TRY IT =
State how many lines of the data below hold the string "Cupertino", giving nothing but the number.

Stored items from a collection
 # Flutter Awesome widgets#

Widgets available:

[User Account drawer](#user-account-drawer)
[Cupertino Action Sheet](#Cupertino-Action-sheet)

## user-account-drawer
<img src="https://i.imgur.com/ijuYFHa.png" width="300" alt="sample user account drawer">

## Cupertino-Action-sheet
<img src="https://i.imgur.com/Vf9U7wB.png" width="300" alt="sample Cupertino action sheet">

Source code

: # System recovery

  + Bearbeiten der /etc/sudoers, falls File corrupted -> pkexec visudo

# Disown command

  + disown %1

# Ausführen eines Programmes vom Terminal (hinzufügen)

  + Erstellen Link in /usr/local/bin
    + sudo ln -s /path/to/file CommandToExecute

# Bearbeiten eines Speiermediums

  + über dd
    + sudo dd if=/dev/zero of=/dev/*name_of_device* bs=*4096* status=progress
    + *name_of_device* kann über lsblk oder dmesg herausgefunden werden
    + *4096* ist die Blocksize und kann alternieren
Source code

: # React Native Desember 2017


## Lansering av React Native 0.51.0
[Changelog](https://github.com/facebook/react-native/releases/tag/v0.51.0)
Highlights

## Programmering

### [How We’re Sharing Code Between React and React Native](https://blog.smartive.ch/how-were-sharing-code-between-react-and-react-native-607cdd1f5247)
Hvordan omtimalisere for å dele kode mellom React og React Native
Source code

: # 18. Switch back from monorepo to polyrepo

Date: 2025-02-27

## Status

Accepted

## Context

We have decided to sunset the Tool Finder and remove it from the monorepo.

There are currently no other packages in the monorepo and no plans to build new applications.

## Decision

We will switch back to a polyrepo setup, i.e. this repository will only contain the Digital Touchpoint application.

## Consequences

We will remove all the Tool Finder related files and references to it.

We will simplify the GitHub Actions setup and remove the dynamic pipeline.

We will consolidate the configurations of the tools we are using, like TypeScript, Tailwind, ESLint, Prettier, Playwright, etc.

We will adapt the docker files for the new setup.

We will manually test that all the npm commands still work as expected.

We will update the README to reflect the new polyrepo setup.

RESULT BELOW =
3